Day one was spent unpacking and trying to stay awake to adjust to the five hour ahead time change. Saturday and Sunday we spent the day at the beach, exploring the town and visiting friends from our last visit. Tully Cross is a tiny town in Co. Gallway. Only eighty people live in Tully Cross and the surrounding area. The town has a small hotel (only open during the summer), two pubs, a tiny general store that sells cereal, candy, cookies, tea and not much else, a church and the small tourist cottages that we call home. Our cottage is very different from our home in East. First none of the cottages and most homes in Ireland don't have a dryer. Although trying to dry clothes on a line in between rain storms seems ridiculous to us "yanks" the Irish don't seem to mind. Everything here just seems to move at a slower pace. A second major difference between our cottage in Ireland and our house in the U.S. is how the two houses are heated. At home we have a furnace that runs to keep our house at a constant temperature all day during the winter. In Ireland we have a furnace that we only turn on when we are home and even then only for short periods of time. Instead of using only our furnace for all of our heat we burn peat. Peat is basically compacted moss and dirt that has been dug up and set out to dry. Building a peat fire is a tedious task but once it gets going it really does help heat our cottage. Although Ireland's winters are warmer than the U.S. the damp cold combined with our poorly heated house keeps us bundled up even while inside. Another difference between Ireland and America is that Ireland is on the metric system like most of the rest of the world. This takes some getting use to when you ask a Irish person the weather for tomorrow and they tell you "oh only zero degrees." Another difference is food. The Irish eat lots of beef and root veggies because fruit and other fresh foods not grown locally are very expensive. Some juice comes concentrated so that less energy is wasted transporting something that you can just add water to.


Monday morning we got up early to be on the bus by ten o'clock. Although this doesn't sound too bad we are still not quite use to the time change which leads to lots of time staring at the ceiling around two o'clock am. Our destination was the Inch house where we will be staying until Monday. On the way we stopped at William Butler Yates' grave, Creevykeel (a ancient burial site from the Neolithic period), and the Foxford mills. The Inch house is located about ten minutes by bus from the city of Derry~LondonDerry. Derry is located in Northern Ireland. Northern Ireland is a different country from Ireland and is still a part of England. On Wednesday we took a walking tour of Derry to learn about the political struggles of the Northern Ireland. Our guide was one of the teenagers who was fired at during Bloody Sunday. He ended our tour by taking us to the place where one of his friends was killed during a attempt to flee from the British solders on Bloody Sunday. Bloody Sunday happened on January 30, 1972 when a group of unarmed citizens were marching for civil rights. British solders opened fire on the marchers and killed thirteen people the youngest being seventeen in the Bogside area of Derry Northern Ireland. We walked around the city and it seemed like at every street corner our guide knew someone killed walking home from school, work, or the store. One of the most striking stories was one of a fourteen year old girl who was shot dead walking home from school. She was the hundredth person killed during the civil unrest in Northern Ireland. Over all our tour of Derry was very eyeopening to how recently Northern Ireland was facing terrible political problems.

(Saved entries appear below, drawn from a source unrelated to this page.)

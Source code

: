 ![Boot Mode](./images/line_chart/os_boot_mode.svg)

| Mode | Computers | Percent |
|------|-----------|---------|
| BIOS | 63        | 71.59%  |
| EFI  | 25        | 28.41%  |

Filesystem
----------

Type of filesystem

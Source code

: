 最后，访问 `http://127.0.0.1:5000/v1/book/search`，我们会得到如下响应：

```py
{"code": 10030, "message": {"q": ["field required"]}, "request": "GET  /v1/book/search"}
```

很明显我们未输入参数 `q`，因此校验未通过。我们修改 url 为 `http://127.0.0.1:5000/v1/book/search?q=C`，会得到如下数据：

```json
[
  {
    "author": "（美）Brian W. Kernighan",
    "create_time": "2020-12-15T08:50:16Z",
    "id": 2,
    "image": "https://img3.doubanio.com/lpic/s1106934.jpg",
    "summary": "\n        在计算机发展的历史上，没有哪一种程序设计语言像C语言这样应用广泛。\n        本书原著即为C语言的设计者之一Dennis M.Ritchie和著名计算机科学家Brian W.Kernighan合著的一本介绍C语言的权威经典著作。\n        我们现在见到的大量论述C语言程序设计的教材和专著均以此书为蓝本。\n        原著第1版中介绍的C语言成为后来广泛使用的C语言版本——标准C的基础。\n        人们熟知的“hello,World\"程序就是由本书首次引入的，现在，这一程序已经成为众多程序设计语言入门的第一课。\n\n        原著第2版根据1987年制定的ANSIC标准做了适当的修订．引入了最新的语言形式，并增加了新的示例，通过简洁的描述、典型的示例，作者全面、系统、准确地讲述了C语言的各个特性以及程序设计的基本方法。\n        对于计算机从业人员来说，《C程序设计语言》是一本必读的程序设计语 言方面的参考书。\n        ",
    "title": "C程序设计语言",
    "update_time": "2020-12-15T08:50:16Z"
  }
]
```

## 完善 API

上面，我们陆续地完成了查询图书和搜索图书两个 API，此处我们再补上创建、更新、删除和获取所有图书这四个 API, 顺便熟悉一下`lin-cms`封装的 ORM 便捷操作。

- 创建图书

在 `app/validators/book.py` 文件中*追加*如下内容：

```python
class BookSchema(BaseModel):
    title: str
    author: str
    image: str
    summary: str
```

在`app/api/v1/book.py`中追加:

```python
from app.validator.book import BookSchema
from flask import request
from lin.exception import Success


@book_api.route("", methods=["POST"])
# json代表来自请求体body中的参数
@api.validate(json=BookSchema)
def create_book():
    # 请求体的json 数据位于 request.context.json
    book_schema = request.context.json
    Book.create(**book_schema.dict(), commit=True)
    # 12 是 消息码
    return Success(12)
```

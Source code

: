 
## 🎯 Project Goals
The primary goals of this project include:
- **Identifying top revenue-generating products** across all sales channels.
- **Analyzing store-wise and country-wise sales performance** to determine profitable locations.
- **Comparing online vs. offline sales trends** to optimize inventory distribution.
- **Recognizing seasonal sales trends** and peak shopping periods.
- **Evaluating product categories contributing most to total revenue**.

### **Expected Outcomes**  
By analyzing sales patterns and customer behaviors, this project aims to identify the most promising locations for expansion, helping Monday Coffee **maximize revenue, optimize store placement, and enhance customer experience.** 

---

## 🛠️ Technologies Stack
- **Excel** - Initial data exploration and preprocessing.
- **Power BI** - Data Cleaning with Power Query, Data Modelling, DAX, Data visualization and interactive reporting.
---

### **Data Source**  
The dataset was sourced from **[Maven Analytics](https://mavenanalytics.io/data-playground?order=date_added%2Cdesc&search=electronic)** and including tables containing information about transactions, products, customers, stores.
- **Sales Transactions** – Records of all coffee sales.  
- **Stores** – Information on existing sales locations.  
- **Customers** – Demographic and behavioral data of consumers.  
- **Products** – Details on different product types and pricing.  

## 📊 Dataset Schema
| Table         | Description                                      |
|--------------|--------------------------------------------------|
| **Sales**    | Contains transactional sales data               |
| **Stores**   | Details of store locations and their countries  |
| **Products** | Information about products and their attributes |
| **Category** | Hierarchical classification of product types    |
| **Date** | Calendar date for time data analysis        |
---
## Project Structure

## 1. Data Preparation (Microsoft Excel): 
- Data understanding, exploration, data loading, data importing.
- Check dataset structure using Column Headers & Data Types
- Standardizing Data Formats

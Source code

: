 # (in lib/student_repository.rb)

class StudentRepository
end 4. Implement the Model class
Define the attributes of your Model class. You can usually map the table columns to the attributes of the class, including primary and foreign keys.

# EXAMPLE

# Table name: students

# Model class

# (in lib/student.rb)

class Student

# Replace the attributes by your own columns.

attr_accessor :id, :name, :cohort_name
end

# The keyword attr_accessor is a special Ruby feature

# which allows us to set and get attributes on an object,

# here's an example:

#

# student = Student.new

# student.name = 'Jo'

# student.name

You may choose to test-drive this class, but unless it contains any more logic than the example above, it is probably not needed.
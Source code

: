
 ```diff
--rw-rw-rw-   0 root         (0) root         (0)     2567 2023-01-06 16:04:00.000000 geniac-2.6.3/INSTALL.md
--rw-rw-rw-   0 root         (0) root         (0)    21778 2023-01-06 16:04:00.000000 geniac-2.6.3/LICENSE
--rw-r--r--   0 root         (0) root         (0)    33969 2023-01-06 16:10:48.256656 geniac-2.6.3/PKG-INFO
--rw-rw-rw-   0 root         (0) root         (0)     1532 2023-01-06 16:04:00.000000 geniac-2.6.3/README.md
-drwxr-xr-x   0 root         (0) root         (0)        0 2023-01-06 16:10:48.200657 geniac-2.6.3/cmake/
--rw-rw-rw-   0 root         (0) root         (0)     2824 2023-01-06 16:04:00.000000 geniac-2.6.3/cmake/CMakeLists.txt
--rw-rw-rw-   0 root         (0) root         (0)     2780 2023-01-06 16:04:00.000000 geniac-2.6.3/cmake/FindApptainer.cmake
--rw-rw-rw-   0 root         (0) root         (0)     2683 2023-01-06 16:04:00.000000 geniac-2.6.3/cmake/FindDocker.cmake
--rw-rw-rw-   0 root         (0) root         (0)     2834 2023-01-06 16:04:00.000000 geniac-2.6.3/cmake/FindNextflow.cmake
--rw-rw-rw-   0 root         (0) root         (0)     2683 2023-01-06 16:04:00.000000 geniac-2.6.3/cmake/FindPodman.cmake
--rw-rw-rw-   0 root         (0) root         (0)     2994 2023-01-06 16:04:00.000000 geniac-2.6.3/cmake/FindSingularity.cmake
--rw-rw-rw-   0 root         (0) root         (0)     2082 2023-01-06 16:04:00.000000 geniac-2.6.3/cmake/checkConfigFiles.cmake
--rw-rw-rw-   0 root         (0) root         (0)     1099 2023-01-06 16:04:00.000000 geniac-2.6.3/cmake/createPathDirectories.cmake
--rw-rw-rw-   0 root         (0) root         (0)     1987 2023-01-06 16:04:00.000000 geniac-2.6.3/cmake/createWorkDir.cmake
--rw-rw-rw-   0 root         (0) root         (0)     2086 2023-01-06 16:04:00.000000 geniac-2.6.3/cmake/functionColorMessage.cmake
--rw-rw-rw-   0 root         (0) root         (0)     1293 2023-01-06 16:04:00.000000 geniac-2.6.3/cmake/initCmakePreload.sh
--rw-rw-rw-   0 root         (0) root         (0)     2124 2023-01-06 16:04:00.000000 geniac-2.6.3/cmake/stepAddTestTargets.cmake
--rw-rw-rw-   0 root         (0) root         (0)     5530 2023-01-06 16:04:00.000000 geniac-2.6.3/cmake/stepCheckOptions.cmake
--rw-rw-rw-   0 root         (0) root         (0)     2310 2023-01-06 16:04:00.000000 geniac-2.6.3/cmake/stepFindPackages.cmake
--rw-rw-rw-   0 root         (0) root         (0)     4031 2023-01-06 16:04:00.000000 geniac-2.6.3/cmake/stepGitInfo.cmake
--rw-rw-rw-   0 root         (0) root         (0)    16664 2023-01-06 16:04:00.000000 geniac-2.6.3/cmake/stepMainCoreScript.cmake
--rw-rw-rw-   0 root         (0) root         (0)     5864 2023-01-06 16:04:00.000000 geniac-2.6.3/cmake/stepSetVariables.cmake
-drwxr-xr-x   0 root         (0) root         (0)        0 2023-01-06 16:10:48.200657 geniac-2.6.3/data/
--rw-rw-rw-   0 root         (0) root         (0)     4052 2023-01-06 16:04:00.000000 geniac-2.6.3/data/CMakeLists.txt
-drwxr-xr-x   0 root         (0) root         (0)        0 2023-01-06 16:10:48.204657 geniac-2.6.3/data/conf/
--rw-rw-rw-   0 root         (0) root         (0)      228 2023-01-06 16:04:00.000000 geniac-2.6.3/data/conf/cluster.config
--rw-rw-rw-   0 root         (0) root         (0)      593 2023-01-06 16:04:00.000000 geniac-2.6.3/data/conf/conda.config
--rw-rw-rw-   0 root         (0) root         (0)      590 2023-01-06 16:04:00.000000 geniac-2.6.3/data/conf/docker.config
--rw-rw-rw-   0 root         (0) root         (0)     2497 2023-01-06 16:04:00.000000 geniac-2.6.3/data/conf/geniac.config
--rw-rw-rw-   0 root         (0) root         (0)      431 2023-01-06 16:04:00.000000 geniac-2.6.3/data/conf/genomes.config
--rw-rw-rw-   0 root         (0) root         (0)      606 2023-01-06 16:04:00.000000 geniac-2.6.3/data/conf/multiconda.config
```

Tonight we met the mayor of Derry. He was the youngest mayor of the city had ever had. Unlike in the United States the mayor only serves for one year. Because of this he has little power and seems to be more of a figurehead than anything. He wants the Republic of Ireland and Northern Ireland to become one country.
Before heading back home to Tully Cross we are going to the Giant's Causeway and Belfast. Over all Northern Ireland has been a good experience but, I'm ready to head home to little Tully Cross and go to my new school. I hope everyone enjoyed their snowdays! Good luck with the American History Idol projects.
Thanks for the update, Emily! All of my classes are following your blog, and it looks great. The pictures and your writing make your experiences very real.